Activity: Locate, in the data below, the line that contains "But in general, you" and the line that contains "So in this drawFrame"; reproduce exactly those two lines and every line between them, nothing more.
+ + + + +
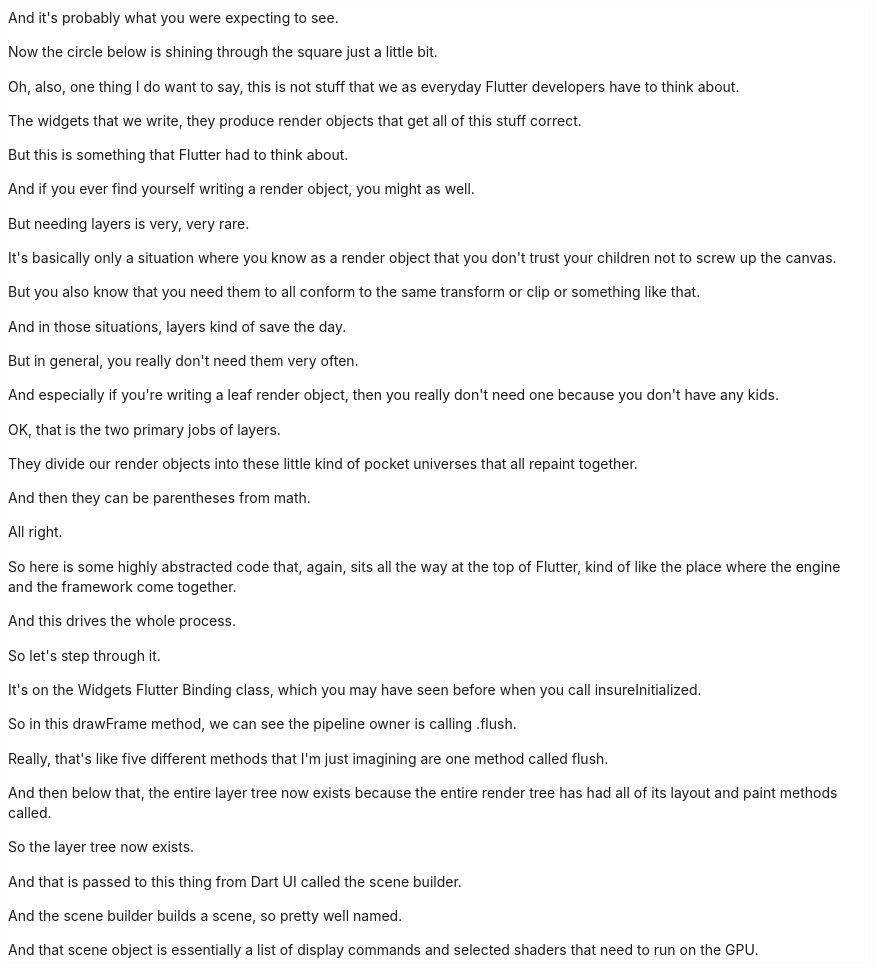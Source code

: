 And it's probably what you were expecting to see.

Now the circle below is shining through the square just a little bit.

Oh, also, one thing I do want to say, this is not stuff that we as everyday Flutter developers have to think about.

The widgets that we write, they produce render objects that get all of this stuff correct.

But this is something that Flutter had to think about.

And if you ever find yourself writing a render object, you might as well.

But needing layers is very, very rare.

It's basically only a situation where you know as a render object that you don't trust your children not to screw up the canvas.

But you also know that you need them to all conform to the same transform or clip or something like that.

And in those situations, layers kind of save the day.

But in general, you really don't need them very often.

And especially if you're writing a leaf render object, then you really don't need one because you don't have any kids.

OK, that is the two primary jobs of layers.

They divide our render objects into these little kind of pocket universes that all repaint together.

And then they can be parentheses from math.

All right.

So here is some highly abstracted code that, again, sits all the way at the top of Flutter, kind of like the place where the engine and the framework come together.

And this drives the whole process.

So let's step through it.

It's on the Widgets Flutter Binding class, which you may have seen before when you call insureInitialized.

So in this drawFrame method, we can see the pipeline owner is calling .flush.

Really, that's like five different methods that I'm just imagining are one method called flush.

And then below that, the entire layer tree now exists because the entire render tree has had all of its layout and paint methods called.

So the layer tree now exists.

And that is passed to this thing from Dart UI called the scene builder.

And the scene builder builds a scene, so pretty well named.

And that scene object is essentially a list of display commands and selected shaders that need to run on the GPU.
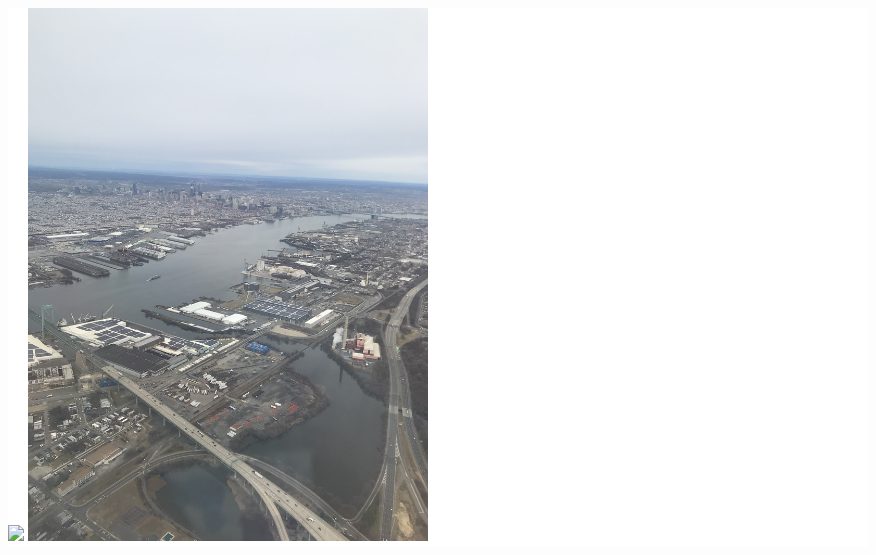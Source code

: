 <img src="/images1/Christmas2023small/c2s7.png" width="400">

<img src="/images1/Christmas2023small/c2s8.png" width="400">
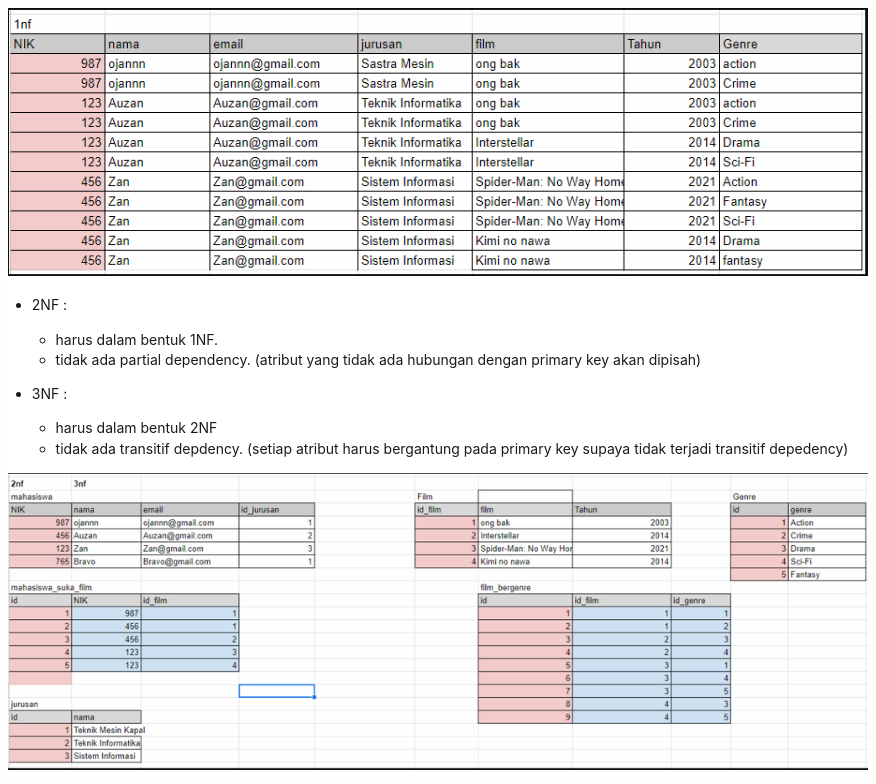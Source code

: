![img](Gambar/gambar09.PNG)

- 2NF :
    - harus dalam bentuk 1NF.
    - tidak ada partial dependency. (atribut yang tidak ada hubungan dengan primary key akan dipisah)

- 3NF :
    - harus dalam bentuk 2NF
    - tidak ada transitif depdency. (setiap atribut harus bergantung pada primary key supaya tidak terjadi transitif depedency)

![img](Gambar/gambar10.PNG)












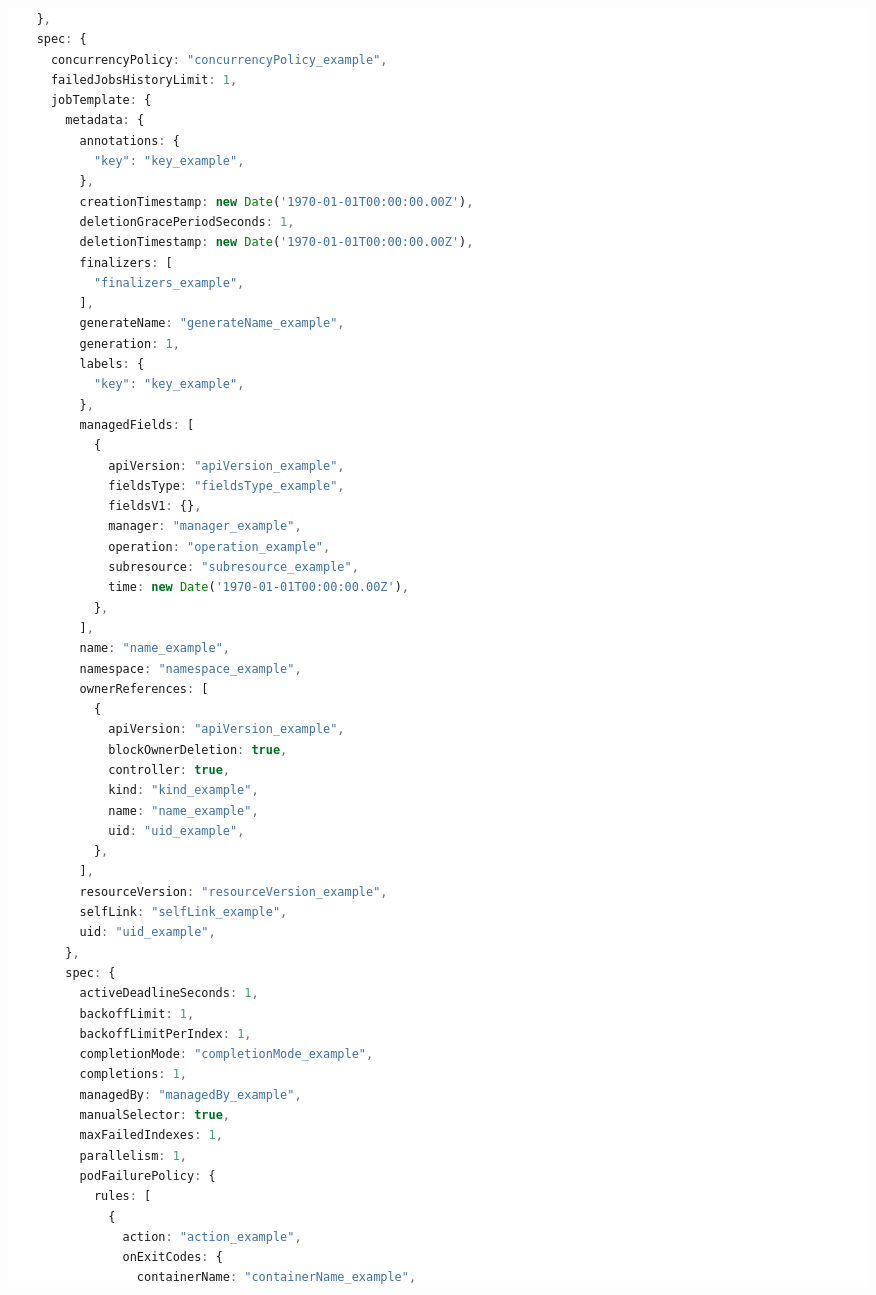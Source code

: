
 ```typescript
    },
    spec: {
      concurrencyPolicy: "concurrencyPolicy_example",
      failedJobsHistoryLimit: 1,
      jobTemplate: {
        metadata: {
          annotations: {
            "key": "key_example",
          },
          creationTimestamp: new Date('1970-01-01T00:00:00.00Z'),
          deletionGracePeriodSeconds: 1,
          deletionTimestamp: new Date('1970-01-01T00:00:00.00Z'),
          finalizers: [
            "finalizers_example",
          ],
          generateName: "generateName_example",
          generation: 1,
          labels: {
            "key": "key_example",
          },
          managedFields: [
            {
              apiVersion: "apiVersion_example",
              fieldsType: "fieldsType_example",
              fieldsV1: {},
              manager: "manager_example",
              operation: "operation_example",
              subresource: "subresource_example",
              time: new Date('1970-01-01T00:00:00.00Z'),
            },
          ],
          name: "name_example",
          namespace: "namespace_example",
          ownerReferences: [
            {
              apiVersion: "apiVersion_example",
              blockOwnerDeletion: true,
              controller: true,
              kind: "kind_example",
              name: "name_example",
              uid: "uid_example",
            },
          ],
          resourceVersion: "resourceVersion_example",
          selfLink: "selfLink_example",
          uid: "uid_example",
        },
        spec: {
          activeDeadlineSeconds: 1,
          backoffLimit: 1,
          backoffLimitPerIndex: 1,
          completionMode: "completionMode_example",
          completions: 1,
          managedBy: "managedBy_example",
          manualSelector: true,
          maxFailedIndexes: 1,
          parallelism: 1,
          podFailurePolicy: {
            rules: [
              {
                action: "action_example",
                onExitCodes: {
                  containerName: "containerName_example",
```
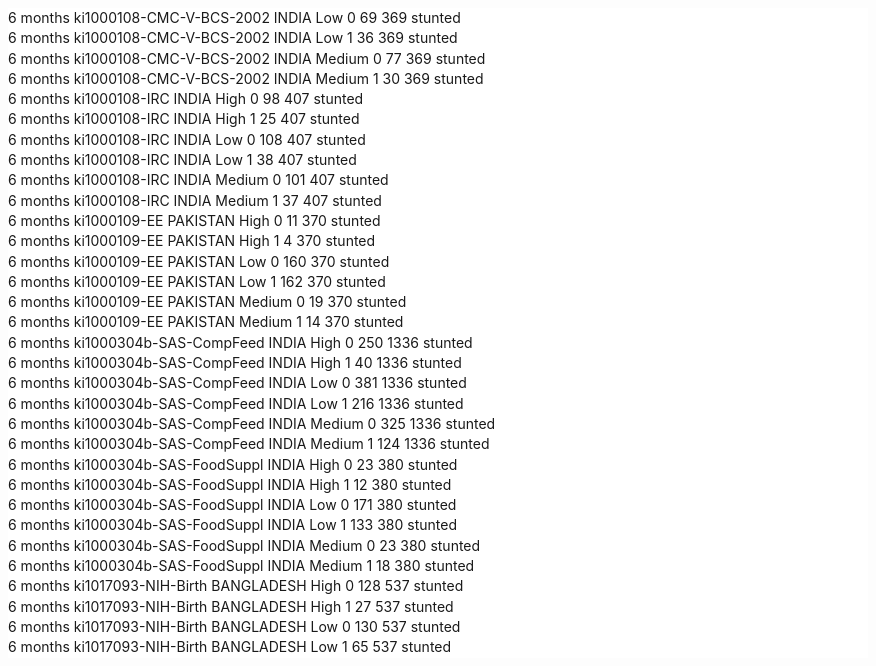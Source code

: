 6 months    ki1000108-CMC-V-BCS-2002   INDIA                          Low               0       69     369  stunted          
6 months    ki1000108-CMC-V-BCS-2002   INDIA                          Low               1       36     369  stunted          
6 months    ki1000108-CMC-V-BCS-2002   INDIA                          Medium            0       77     369  stunted          
6 months    ki1000108-CMC-V-BCS-2002   INDIA                          Medium            1       30     369  stunted          
6 months    ki1000108-IRC              INDIA                          High              0       98     407  stunted          
6 months    ki1000108-IRC              INDIA                          High              1       25     407  stunted          
6 months    ki1000108-IRC              INDIA                          Low               0      108     407  stunted          
6 months    ki1000108-IRC              INDIA                          Low               1       38     407  stunted          
6 months    ki1000108-IRC              INDIA                          Medium            0      101     407  stunted          
6 months    ki1000108-IRC              INDIA                          Medium            1       37     407  stunted          
6 months    ki1000109-EE               PAKISTAN                       High              0       11     370  stunted          
6 months    ki1000109-EE               PAKISTAN                       High              1        4     370  stunted          
6 months    ki1000109-EE               PAKISTAN                       Low               0      160     370  stunted          
6 months    ki1000109-EE               PAKISTAN                       Low               1      162     370  stunted          
6 months    ki1000109-EE               PAKISTAN                       Medium            0       19     370  stunted          
6 months    ki1000109-EE               PAKISTAN                       Medium            1       14     370  stunted          
6 months    ki1000304b-SAS-CompFeed    INDIA                          High              0      250    1336  stunted          
6 months    ki1000304b-SAS-CompFeed    INDIA                          High              1       40    1336  stunted          
6 months    ki1000304b-SAS-CompFeed    INDIA                          Low               0      381    1336  stunted          
6 months    ki1000304b-SAS-CompFeed    INDIA                          Low               1      216    1336  stunted          
6 months    ki1000304b-SAS-CompFeed    INDIA                          Medium            0      325    1336  stunted          
6 months    ki1000304b-SAS-CompFeed    INDIA                          Medium            1      124    1336  stunted          
6 months    ki1000304b-SAS-FoodSuppl   INDIA                          High              0       23     380  stunted          
6 months    ki1000304b-SAS-FoodSuppl   INDIA                          High              1       12     380  stunted          
6 months    ki1000304b-SAS-FoodSuppl   INDIA                          Low               0      171     380  stunted          
6 months    ki1000304b-SAS-FoodSuppl   INDIA                          Low               1      133     380  stunted          
6 months    ki1000304b-SAS-FoodSuppl   INDIA                          Medium            0       23     380  stunted          
6 months    ki1000304b-SAS-FoodSuppl   INDIA                          Medium            1       18     380  stunted          
6 months    ki1017093-NIH-Birth        BANGLADESH                     High              0      128     537  stunted          
6 months    ki1017093-NIH-Birth        BANGLADESH                     High              1       27     537  stunted          
6 months    ki1017093-NIH-Birth        BANGLADESH                     Low               0      130     537  stunted          
6 months    ki1017093-NIH-Birth        BANGLADESH                     Low               1       65     537  stunted          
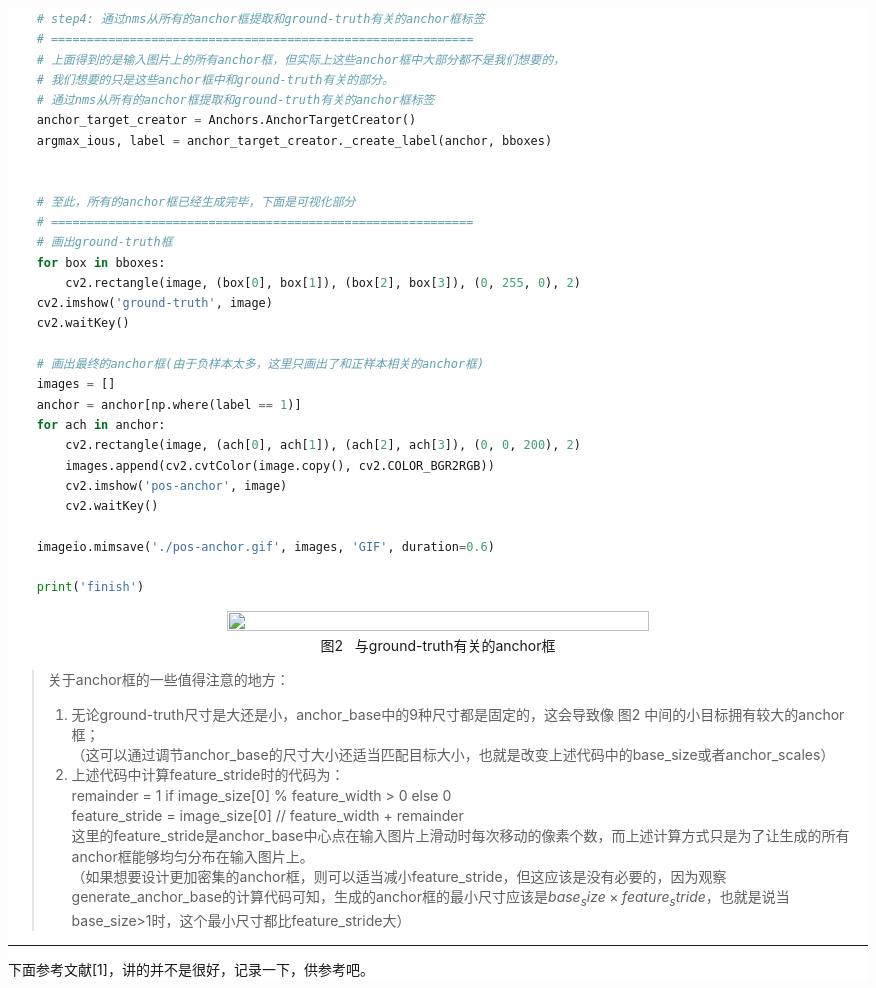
 ```python
    # step4: 通过nms从所有的anchor框提取和ground-truth有关的anchor框标签
    # ===========================================================
    # 上面得到的是输入图片上的所有anchor框，但实际上这些anchor框中大部分都不是我们想要的，
    # 我们想要的只是这些anchor框中和ground-truth有关的部分。
    # 通过nms从所有的anchor框提取和ground-truth有关的anchor框标签
    anchor_target_creator = Anchors.AnchorTargetCreator()
    argmax_ious, label = anchor_target_creator._create_label(anchor, bboxes)


    # 至此，所有的anchor框已经生成完毕，下面是可视化部分
    # ===========================================================
    # 画出ground-truth框
    for box in bboxes:
        cv2.rectangle(image, (box[0], box[1]), (box[2], box[3]), (0, 255, 0), 2)
    cv2.imshow('ground-truth', image)
    cv2.waitKey()

    # 画出最终的anchor框(由于负样本太多，这里只画出了和正样本相关的anchor框)
    images = []
    anchor = anchor[np.where(label == 1)]
    for ach in anchor:
        cv2.rectangle(image, (ach[0], ach[1]), (ach[2], ach[3]), (0, 0, 200), 2)
        images.append(cv2.cvtColor(image.copy(), cv2.COLOR_BGR2RGB))
        cv2.imshow('pos-anchor', image)
        cv2.waitKey()

    imageio.mimsave('./pos-anchor.gif', images, 'GIF', duration=0.6)

    print('finish')
```

<div align=center>
  <img src="https://github.com/JuneXia/JuneXia.github.io/raw/hexo/source/images/ml/pos-anchor.gif" width = 70% height = 70% />
</div>
<center>图2 &nbsp;  与ground-truth有关的anchor框</center>


> 关于anchor框的一些值得注意的地方：
> 1. 无论ground-truth尺寸是大还是小，anchor_base中的9种尺寸都是固定的，这会导致像 图2 中间的小目标拥有较大的anchor框；\
> （这可以通过调节anchor_base的尺寸大小还适当匹配目标大小，也就是改变上述代码中的base_size或者anchor_scales）
> 2. 上述代码中计算feature_stride时的代码为：\
>    remainder = 1 if image_size[0] % feature_width > 0 else 0 \
>    feature_stride = image_size[0] // feature_width + remainder \
> 这里的feature_stride是anchor_base中心点在输入图片上滑动时每次移动的像素个数，而上述计算方式只是为了让生成的所有anchor框能够均匀分布在输入图片上。\
> （如果想要设计更加密集的anchor框，则可以适当减小feature_stride，但这应该是没有必要的，因为观察generate_anchor_base的计算代码可知，生成的anchor框的最小尺寸应该是$base_size \times feature_stride$，也就是说当base_size>1时，这个最小尺寸都比feature_stride大）



---------------------------------------------------------------
下面参考文献[1]，讲的并不是很好，记录一下，供参考吧。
+ + + + +
Task answer:
But in general, you really don't need them very often.

And especially if you're writing a leaf render object, then you really don't need one because you don't have any kids.

OK, that is the two primary jobs of layers.

They divide our render objects into these little kind of pocket universes that all repaint together.

And then they can be parentheses from math.

All right.

So here is some highly abstracted code that, again, sits all the way at the top of Flutter, kind of like the place where the engine and the framework come together.

And this drives the whole process.

So let's step through it.

It's on the Widgets Flutter Binding class, which you may have seen before when you call insureInitialized.

So in this drawFrame method, we can see the pipeline owner is calling .flush.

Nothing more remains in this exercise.